In the entries that follow, find every line containing "visitas" and copy it.
*** Opening SUPPLIED RECORDS ***
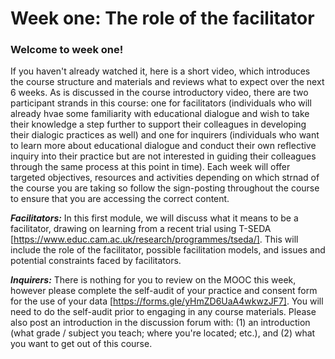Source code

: # Week one: The role of the facilitator


### Welcome to week one!


If you haven't already watched it, here is a short video, which introduces the course structure and materials and reviews what to expect over the next 6 weeks. As is discussed in the course introductory video, there are two participant strands in this course: one for facilitators (individuals who will already hvae some familiarity with educational dialogue and wish to take their knowledge a step further to support their colleagues in developing their dialogic practices as well) and one for inquirers (individuals who want to learn more about educational dialogue and conduct their own reflective inquiry into their practice but are not interested in guiding their colleagues through the same process at this point in time). Each week will offer targeted objectives, resources and activities depending on which strnad of the course you are taking so follow the sign-posting throughout the course to ensure that you are accessing the correct content.


**_Facilitators:_** In this first module, we will discuss what it means to be a facilitator, drawing on learning from a recent trial using T-SEDA [https://www.educ.cam.ac.uk/research/programmes/tseda/]. This will include the role of the facilitator, possible facilitation models, and issues and potential constraints faced by facilitators.

**_Inquirers:_** There is nothing for you to review on the MOOC this week, however please complete the self-audit of your practice and consent form for the use of your data [https://forms.gle/yHmZD6UaA4wkwzJF7]. You will need to do the self-audit prior to engaging in any course materials. Please also post an introduction in the discussion forum with: (1) an introduction (what grade / subject you teach; where you're located; etc.), and (2) what you want to get out of this course.
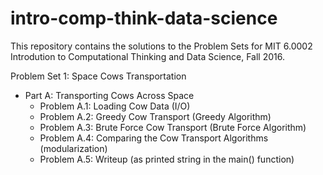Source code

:# intro-comp-think-data-science

This repository contains the solutions to the Problem Sets for MIT 6.0002 Introdution to Computational Thinking and Data Science, Fall 2016.

Problem Set 1: Space Cows Transportation

- Part A: Transporting Cows Across Space
  - Problem A.1: Loading Cow Data (I/O)
  - Problem A.2: Greedy Cow Transport (Greedy Algorithm)
  - Problem A.3: Brute Force Cow Transport (Brute Force Algorithm)
  - Problem A.4: Comparing the Cow Transport Algorithms (modularization)
  - Problem A.5: Writeup (as printed string in the main() function)
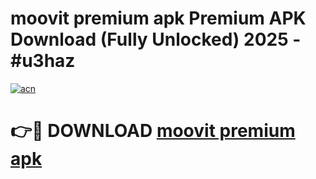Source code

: # moovit premium apk Premium APK Download (Fully Unlocked) 2025 - #u3haz

[![acn](https://github.com/user-attachments/assets/0f9c940e-d8b0-45ae-aac7-cd30a18b3e1c)](https://app.mediaupload.pro?title=moovit_premium_apk&ref=20F)

# 👉🔴 DOWNLOAD [moovit premium apk](https://app.mediaupload.pro?title=moovit_premium_apk&ref=20F)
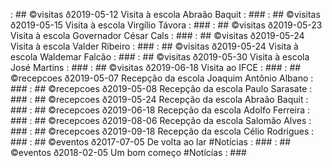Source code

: [](base/05/Readme.md) : ## ©visitas ð2019-05-12 Visita à escola Abraão Baquit               : ###
[](base/06/Readme.md) : ## ©visitas ð2019-05-15 Visita à escola Virgílio Távora             : ###
[](base/07/Readme.md) : ## ©visitas ð2019-05-23 Visita à escola Governador César Cals       : ###
[](base/09/Readme.md) : ## ©visitas ð2019-05-24 Visita à escola Valder Ribeiro              : ###
[](base/10/Readme.md) : ## ©visitas ð2019-05-24 Visita à escola Waldemar Falcão             : ###
[](base/11/Readme.md) : ## ©visitas ð2019-05-30 Visita à escola José Martins                : ###
[](base/13/Readme.md) : ## ©visitas ð2019-06-18 Visita ao IFCE                              : ###
[](base/03/Readme.md) : ## ©recepcoes ð2019-05-07 Recepção da escola Joaquim Antônio Albano : ###
[](base/04/Readme.md) : ## ©recepcoes ð2019-05-08 Recepção da escola Paulo Sarasate         : ###
[](base/08/Readme.md) : ## ©recepcoes ð2019-05-24 Recepção da escola Abraão Baquit          : ###
[](base/12/Readme.md) : ## ©recepcoes ð2019-06-18 Recepção da escola Adolfo Ferreira        : ###
[](base/14/Readme.md) : ## ©recepcoes ð2019-08-06 Recepção da escola Salomão Alves          : ###
[](base/15/Readme.md) : ## ©recepcoes ð2019-09-18 Recepção da escola Célio Rodrigues        : ###
[](base/01/Readme.md) : ## ©eventos ð2017-07-05 De volta ao lar #Notícias                   : ###
[](base/02/Readme.md) : ## ©eventos ð2018-02-05 Um bom começo #Notícías                     : ###
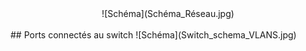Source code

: <center>
![Schéma](Schéma_Réseau.jpg)
</center>
</br>
## Ports connectés au switch
![Schéma](Switch_schema_VLANS.jpg)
*** Closing SUPPLIED RECORDS ***
• _RESPONSE AREA_
: [](base/05/Readme.md) : ## ©visitas ð2019-05-12 Visita à escola Abraão Baquit               : ###
[](base/06/Readme.md) : ## ©visitas ð2019-05-15 Visita à escola Virgílio Távora             : ###
[](base/07/Readme.md) : ## ©visitas ð2019-05-23 Visita à escola Governador César Cals       : ###
[](base/09/Readme.md) : ## ©visitas ð2019-05-24 Visita à escola Valder Ribeiro              : ###
[](base/10/Readme.md) : ## ©visitas ð2019-05-24 Visita à escola Waldemar Falcão             : ###
[](base/11/Readme.md) : ## ©visitas ð2019-05-30 Visita à escola José Martins                : ###
[](base/13/Readme.md) : ## ©visitas ð2019-06-18 Visita ao IFCE                              : ###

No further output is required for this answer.